Wall Street halted a seven-day gain as investors positioned for the next move from the US Federal Reserve and President Barack Obama's plan for Syria.
In late afternoon trading in New York, the Dow Jones Industrial Average was steady at 15,326.26. The Standard & Poor's 500 Index fell 0.18 per cent while the Nasdaq Composite Index edged 0.06 per cent lower.
Initial claims for state unemployment benefits fell 31,000 to a seasonally adjusted 292,000, the lowest level since April 2006, according to the Labor Department said. However, the larger-than-expected drop was in part due to computer issues in two undisclosed states, lowering the number of reported applications.
Still, economists said the data were indicative of the recovery in the jobs market.
"While the information value of this week's report looks limited, claims have been signalling an improving labour market," Jim O'Sullivan, chief US economist at High Frequency Economics in Valhalla, New York, told Reuters.
Investors are gearing up for the Federal Reserve's two-day policy meeting, starting on September 17. Policy makers are expected to begin easing back the pace of its US$85 billion-a-month bond-buying program.
"If they cut by more than US$10 billion or US$15 billion, the initial reaction will be negative," Nicholas Colas, chief market strategist at the ConvergEx Group in New York, told Reuters.
Colas expects a reduction of US$10 billion in purchases of Treasuries.
Gold prices fell after the jobless claims data. Gold futures for December delivery fell 2.6 per cent to US$1,327.80 an ounce on the Comex in New York.
"Today's data is another nail on the coffin, and people expect the announcement on tapering to come next week," Frank McGhee, the head dealer at Integrated Brokerage Services in Chicago, told Bloomberg News. "People are getting bearish about gold."
Shares of Walt Disney rose, last up 3.1 per cent, after the entertainment company announced plans to buy back US$6 billion to US$8 billion of its stock starting next year.
Shares of Lululemon Athletica dropped, last 4.8 per cent weaker, after the yoga-wear retailer downgraded its full-year profit forecast.
Meanwhile the US budget deficit shrank to US$147.9 billion in August, from US$190.5 billion in the same month last year, according to the Treasury Department.
In Europe, the Stoxx 600 Index ended the day about 0.1 per cent lower than the previous close. France's CAC 40 fell 0.3 per cent. Both the UK's FTSE 100 and Germany's DAX closed at a similar level to the previous day.
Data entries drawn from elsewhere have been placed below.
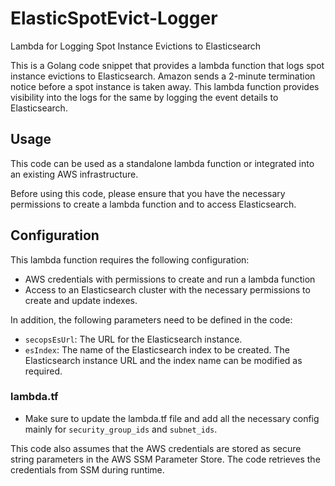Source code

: # ElasticSpotEvict-Logger
Lambda for Logging Spot Instance Evictions to Elasticsearch

This is a Golang code snippet that provides a lambda function that logs spot instance evictions to Elasticsearch. Amazon sends a 2-minute termination notice before a spot instance is taken away. This lambda function provides visibility into the logs for the same by logging the event details to Elasticsearch.

## Usage

This code can be used as a standalone lambda function or integrated into an existing AWS infrastructure.

Before using this code, please ensure that you have the necessary permissions to create a lambda function and to access Elasticsearch.

## Configuration

This lambda function requires the following configuration:

- AWS credentials with permissions to create and run a lambda function
- Access to an Elasticsearch cluster with the necessary permissions to create and update indexes.

In addition, the following parameters need to be defined in the code:

- `secopsEsUrl`: The URL for the Elasticsearch instance.
- `esIndex`: The name of the Elasticsearch index to be created.
The Elasticsearch instance URL and the index name can be modified as required.

### lambda.tf

- Make sure to update the lambda.tf file and add all the necessary config mainly for `security_group_ids` and `subnet_ids`.

This code also assumes that the AWS credentials are stored as secure string parameters in the AWS SSM Parameter Store. The code retrieves the credentials from SSM during runtime.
Euro-zone industrial production shrank more than expected in July, declining 1.5 per cent from June, according to European Union's statistics office. That's bad news for the fragile recovery of the region.
The "data call into question the region's recovery," Chris Williamson, chief economist at Markit Economics in London, told Bloomberg News. "There is clearly a risk that GDP could contract again in the third quarter, as some of this second-quarter growth proves to have been only temporary."